### Task prompt
Review the material line by line. Identify and copy every line that contains the string "looking".

Start of Block

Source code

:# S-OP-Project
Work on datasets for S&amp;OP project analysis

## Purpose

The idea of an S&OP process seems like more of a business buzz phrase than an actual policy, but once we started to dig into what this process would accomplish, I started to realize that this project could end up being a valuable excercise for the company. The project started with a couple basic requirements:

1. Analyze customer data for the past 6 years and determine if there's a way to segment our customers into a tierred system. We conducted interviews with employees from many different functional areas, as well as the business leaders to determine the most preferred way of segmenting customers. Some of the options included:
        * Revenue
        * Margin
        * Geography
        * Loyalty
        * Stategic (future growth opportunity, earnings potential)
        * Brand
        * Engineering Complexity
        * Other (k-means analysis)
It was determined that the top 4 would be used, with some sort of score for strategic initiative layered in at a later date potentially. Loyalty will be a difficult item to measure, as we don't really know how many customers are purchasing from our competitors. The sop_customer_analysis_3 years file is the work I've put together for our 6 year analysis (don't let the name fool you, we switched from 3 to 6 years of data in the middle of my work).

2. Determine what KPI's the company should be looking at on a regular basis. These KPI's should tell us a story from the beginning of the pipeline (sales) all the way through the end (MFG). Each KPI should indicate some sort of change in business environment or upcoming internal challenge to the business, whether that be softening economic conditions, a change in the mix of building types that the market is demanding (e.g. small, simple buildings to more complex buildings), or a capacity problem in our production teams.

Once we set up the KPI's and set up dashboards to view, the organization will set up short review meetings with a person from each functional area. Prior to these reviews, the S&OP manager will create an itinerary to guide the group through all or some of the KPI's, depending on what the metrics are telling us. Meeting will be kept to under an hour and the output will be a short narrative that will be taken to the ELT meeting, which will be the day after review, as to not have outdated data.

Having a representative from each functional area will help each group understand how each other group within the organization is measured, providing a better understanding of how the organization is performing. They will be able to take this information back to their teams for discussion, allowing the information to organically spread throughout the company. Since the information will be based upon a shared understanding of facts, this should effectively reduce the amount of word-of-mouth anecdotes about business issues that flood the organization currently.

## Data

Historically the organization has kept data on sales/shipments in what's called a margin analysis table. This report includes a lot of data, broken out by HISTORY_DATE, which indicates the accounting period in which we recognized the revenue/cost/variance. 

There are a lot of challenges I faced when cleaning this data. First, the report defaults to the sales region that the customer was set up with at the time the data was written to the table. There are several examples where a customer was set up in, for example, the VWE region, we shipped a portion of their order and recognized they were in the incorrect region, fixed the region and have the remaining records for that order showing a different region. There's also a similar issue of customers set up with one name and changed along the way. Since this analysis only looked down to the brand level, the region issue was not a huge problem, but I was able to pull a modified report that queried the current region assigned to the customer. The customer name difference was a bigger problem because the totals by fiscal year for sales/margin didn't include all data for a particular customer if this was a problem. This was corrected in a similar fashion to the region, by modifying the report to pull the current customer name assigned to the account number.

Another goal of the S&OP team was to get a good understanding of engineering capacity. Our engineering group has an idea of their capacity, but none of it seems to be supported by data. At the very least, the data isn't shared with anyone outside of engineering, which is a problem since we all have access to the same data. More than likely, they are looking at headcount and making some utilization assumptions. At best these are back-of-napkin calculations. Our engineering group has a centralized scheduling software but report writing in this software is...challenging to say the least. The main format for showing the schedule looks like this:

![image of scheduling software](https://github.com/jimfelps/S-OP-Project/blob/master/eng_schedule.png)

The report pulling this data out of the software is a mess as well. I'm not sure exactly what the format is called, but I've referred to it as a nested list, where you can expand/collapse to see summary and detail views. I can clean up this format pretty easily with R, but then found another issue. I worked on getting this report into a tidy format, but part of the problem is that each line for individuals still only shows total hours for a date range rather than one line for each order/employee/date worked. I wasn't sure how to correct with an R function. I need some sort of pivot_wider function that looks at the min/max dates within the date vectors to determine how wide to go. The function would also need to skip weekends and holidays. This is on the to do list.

End of Block

### Response area
2. Determine what KPI's the company should be looking at on a regular basis. These KPI's should tell us a story from the beginning of the pipeline (sales) all the way through the end (MFG). Each KPI should indicate some sort of change in business environment or upcoming internal challenge to the business, whether that be softening economic conditions, a change in the mix of building types that the market is demanding (e.g. small, simple buildings to more complex buildings), or a capacity problem in our production teams.
Another goal of the S&OP team was to get a good understanding of engineering capacity. Our engineering group has an idea of their capacity, but none of it seems to be supported by data. At the very least, the data isn't shared with anyone outside of engineering, which is a problem since we all have access to the same data. More than likely, they are looking at headcount and making some utilization assumptions. At best these are back-of-napkin calculations. Our engineering group has a centralized scheduling software but report writing in this software is...challenging to say the least. The main format for showing the schedule looks like this:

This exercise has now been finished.